Grab has always regarded security as one of our top priorities; this is especially important for data platform teams. We need to control access to data and resources in order to protect our consumers and ensure compliance with various, continuously evolving security standards.

Additionally, we want to keep the process convenient, simple, and easily scalable for teams. However, as Grab continues to grow, we have more services and resources to manage and it becomes increasingly difficult to keep the process frictionless. That’s why we decided to move from Role-Based Access Control (RBAC) to Attribute-Based Access Control (ABAC) for our Kafka Control Plane (KCP).

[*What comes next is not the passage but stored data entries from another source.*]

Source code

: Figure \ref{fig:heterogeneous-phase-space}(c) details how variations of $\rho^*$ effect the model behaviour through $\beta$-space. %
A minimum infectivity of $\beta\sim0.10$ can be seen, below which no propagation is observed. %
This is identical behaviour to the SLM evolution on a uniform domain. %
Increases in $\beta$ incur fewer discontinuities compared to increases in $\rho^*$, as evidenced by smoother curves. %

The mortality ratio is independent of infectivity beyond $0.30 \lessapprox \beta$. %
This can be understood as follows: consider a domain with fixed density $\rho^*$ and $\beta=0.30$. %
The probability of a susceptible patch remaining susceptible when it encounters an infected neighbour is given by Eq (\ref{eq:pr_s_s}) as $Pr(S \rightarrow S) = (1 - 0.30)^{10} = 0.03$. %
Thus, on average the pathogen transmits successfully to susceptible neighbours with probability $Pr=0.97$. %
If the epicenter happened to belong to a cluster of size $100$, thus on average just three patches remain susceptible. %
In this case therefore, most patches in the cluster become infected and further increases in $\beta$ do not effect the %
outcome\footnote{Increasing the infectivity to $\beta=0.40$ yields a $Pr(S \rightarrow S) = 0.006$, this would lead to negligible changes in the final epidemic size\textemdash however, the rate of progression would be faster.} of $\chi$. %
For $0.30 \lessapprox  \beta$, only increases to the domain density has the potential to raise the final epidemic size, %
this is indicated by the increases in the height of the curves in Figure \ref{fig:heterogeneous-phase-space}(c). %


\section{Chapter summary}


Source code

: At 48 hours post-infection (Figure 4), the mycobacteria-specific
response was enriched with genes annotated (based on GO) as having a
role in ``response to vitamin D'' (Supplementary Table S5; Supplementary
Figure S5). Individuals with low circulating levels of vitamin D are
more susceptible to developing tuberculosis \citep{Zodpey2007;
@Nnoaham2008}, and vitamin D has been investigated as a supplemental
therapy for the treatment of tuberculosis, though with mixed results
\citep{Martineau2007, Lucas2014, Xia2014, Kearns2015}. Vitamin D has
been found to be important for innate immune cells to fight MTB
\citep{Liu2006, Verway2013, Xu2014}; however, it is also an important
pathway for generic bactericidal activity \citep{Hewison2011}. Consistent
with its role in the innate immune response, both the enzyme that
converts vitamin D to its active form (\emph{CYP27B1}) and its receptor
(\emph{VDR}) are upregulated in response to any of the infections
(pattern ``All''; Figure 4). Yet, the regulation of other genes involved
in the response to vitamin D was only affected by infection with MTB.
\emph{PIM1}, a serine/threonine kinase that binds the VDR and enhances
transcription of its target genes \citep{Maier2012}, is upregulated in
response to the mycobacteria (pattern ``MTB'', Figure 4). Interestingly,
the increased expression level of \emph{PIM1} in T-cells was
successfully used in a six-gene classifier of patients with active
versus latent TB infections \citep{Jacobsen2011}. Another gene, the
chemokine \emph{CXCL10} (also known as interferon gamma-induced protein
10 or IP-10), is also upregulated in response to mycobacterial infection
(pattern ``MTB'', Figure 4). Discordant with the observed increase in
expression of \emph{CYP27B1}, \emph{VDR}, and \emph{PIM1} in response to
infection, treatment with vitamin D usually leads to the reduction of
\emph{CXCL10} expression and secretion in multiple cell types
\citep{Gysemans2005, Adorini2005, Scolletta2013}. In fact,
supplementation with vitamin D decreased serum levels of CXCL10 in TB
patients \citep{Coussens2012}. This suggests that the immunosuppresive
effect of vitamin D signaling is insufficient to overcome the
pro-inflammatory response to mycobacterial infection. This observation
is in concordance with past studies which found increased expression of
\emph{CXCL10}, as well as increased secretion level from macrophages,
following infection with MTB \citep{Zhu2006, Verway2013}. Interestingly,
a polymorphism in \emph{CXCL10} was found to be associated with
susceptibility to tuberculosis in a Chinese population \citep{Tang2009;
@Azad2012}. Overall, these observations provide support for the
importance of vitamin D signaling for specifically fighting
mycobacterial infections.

In this article, you will learn how Grab’s streaming data platform team (Coban) deleted manual role and permission management of hundreds of roles and resources, and reduced operational overhead of requesting or approving permissions to zero by moving from RBAC to ABAC.

Introduction

Kafka is widely used across Grab teams as a streaming platform. For decentralised Kafka resource (e.g. topic) management, teams have the right to create, update, or delete based on their needs. As the data platform team, we implemented a KCP to ensure that these operations are only performed by authorised parties, especially on multi-tenant Kafka clusters.

For internal access management, Grab uses its own Identity and Access Management (IAM) service, based on RBAC, to support authentication and authorisation processes:

  • Authentication verifies the identity of a user or service, for example, if the provided token is valid or expired.
  • Authorisation determines their access rights, for example, whether users can only update and/or delete their own Kafka topics.

In RBAC, roles, permissions, actions, resources, and the relationships between them need to be defined in the IAM service. They are used to determine whether a user can access a certain resource.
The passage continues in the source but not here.